Wie der letzten Ruhestätte Sorge getragen wird

Friedhöfe sind nie nur letzte Ruhestätten. Nebst dem, dass sie als Orte der Trauer und des Rückzugs dienen können, sind sie immer auch Betriebe mit eigenen Aufgaben, Abläufen und Zuständigkeiten. Auf dem Rosenberg sind 16 Personen damit beschäftigt, den grössten Friedhof der Stadt zu organisieren und zu pflegen. Hanna Widmer hat bei einem Rundgang mehr über den Ort, seinen Alltag und dessen Abweichungen erfahren.
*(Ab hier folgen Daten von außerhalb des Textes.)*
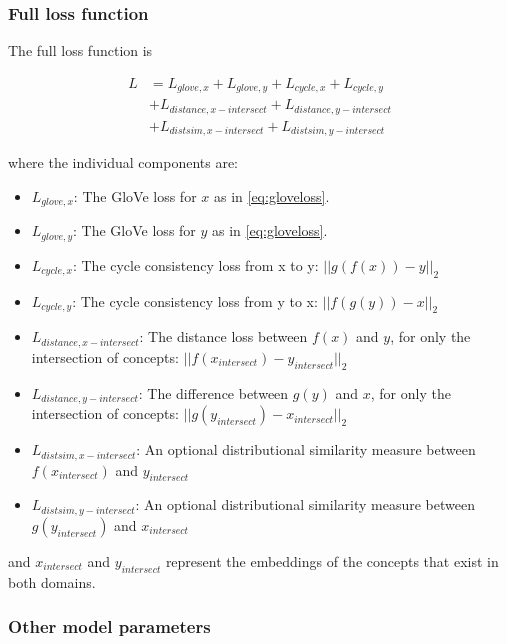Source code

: \subsubsection{Full loss function}

The full loss function is

\begin{equation}
\label{eq:fulllossfunction}
\begin{split}
L & = L_{glove, x} + L_{glove, y} + L_{cycle, x} + L_{cycle, y} \\
  & + L_{distance, x-intersect} + L_{distance, y-intersect} \\
  & + L_{distsim, x-intersect} + L_{distsim, y-intersect}
\end{split}
\end{equation}

where the individual components are: 

\begin{itemize}
    \item $L_{glove, x}$: The GloVe loss for $x$ as in \ref{eq:gloveloss}. 
    \item $L_{glove, y}$: The GloVe loss for $y$ as in \ref{eq:gloveloss}. 
    \item $L_{cycle, x}$: The cycle consistency loss from x to y: $||g(f(x)) - y||_2$
    \item $L_{cycle, y}$: The cycle consistency loss from y to x: $||f(g(y)) - x||_2$
    \item $L_{distance, x-intersect}$: The distance loss between $f(x)$ and $y$, for only the intersection of concepts: $||f(x_{intersect}) - y_{intersect}||_2$
    \item $L_{distance, y-intersect}$: The difference between $g(y)$ and $x$, for only the intersection of concepts: $||g(y_{intersect}) - x_{intersect}||_2$
    \item $L_{distsim, x-intersect}$: An optional distributional similarity measure between $f(x_{intersect})$ and $y_{intersect}$
    \item $L_{distsim, y-intersect}$: An optional distributional similarity measure between $g(y_{intersect})$ and $x_{intersect}$
\end{itemize}

and $x_{intersect}$ and $y_{intersect}$ represent the embeddings of the concepts that exist in both domains. 

\subsubsection{Other model parameters}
Ein Spaziergang über den Friedhof

 

 

Freitagmorgen um halb neun. Die Kälte der Nacht kriecht durch die Schuhsohlen, während wir zu dritt über den Friedhof Rosenberg gehen. Annette Hirschberg, bis Ende April 2023 die Kommunikationsbeauftragte der Technischen Betriebe Winterthur, führt über das weitläufige Gelände. Ihre Nachfolgerin Regina Speiser nutzt die Gelegenheit, den Friedhof ebenfalls etwas besser kennenzulernen. Breite Wege führen über das Gelände, Tafeln mit Anschriften weisen den Weg. Das Verwaltungsgebäude des Friedhofs links vom Eingang wirkt winzig neben der imposanten Aufbahrungshalle. Zur Rechten, etwas weiter oben am Hang, fast ein wenig versteckt hinter den Bäumen: Die Abdankungskapelle und das Krematorium. 

 

Erst aber führt uns der Weg zum Gemeinschaftsgrab Birkenhain. Schlichte Granitplatten sind auf einem Stahlträger aufgereiht und ergeben eine etwa 20 Meter lange, leicht gebogene Form. Auf einigen Platten sind Namen eingraviert, andere wiederum sind leer. Auf dem Kies davor stehen einzelne Blumentöpfe. Nebenan, auf der Wiese im Birkenhain, sind die Urnen beigesetzt. «Jedes Grab wird im GIS, dem kantonalen geografischen Informationssystem, erfasst – so ist ersichtlich, welche Urne wo beigesetzt ist», erklärt Annette Hirschberg. Wer eine bestattete Person sucht, kann gleich beim Eingang des Friedhofs einen QR-Code scannen, den Namen eintippen und erhält so den direktesten Weg zum Grab angezeigt. Bei 170 000 Quadratmetern Gesamtfläche kann das durchaus hilfreich sein.

 

Gleich oberhalb des Gemeinschaftsgrabs Birkenhain findet man das Kolumbarium – eine Form des Urnennischengrabs: Im pavillonähnlichen Bau sehen fast alle Urnen gleich aus: Elegante, jadegrüne Gefässe, die allein oder zu zweit auf der Innen- und Aussenseite des Baus in «Privatnischen» beigesetzt sind. Der Winterthurer Architekt Robert Rittmeyer, der die 1914 eröffnete Anlage entworfen hat, wollte ursprünglich noch viel mehr dieser Kolumbarien aufstellen, um «Abwechslung in das Grabsteinmeer zu bringen», wie er sagte. Doch es blieb bei dem einen. Warum die weiteren Kolumbarien nie realisiert wurden, ist nicht überliefert.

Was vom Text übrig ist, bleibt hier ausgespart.